Would you please give every entry again exactly, without the pictures?

--- START ---

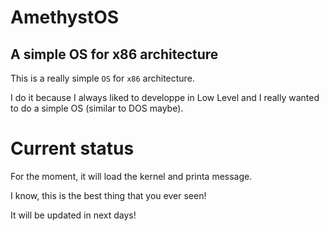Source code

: # AmethystOS

## A simple OS for x86 architecture

This is a really simple `OS` for `x86` architecture.

I do it because I always liked to developpe in Low Level and I really wanted to do a simple OS (similar to DOS maybe).

# Current status

For the moment, it will load the kernel and printa message.

I know, this is the best thing that you ever seen!

It will be updated in next days!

--- END ---

■ **Result of this exercise**
Source code

: # AmethystOS

## A simple OS for x86 architecture

This is a really simple `OS` for `x86` architecture.

I do it because I always liked to developpe in Low Level and I really wanted to do a simple OS (similar to DOS maybe).

# Current status

For the moment, it will load the kernel and printa message.

I know, this is the best thing that you ever seen!

It will be updated in next days!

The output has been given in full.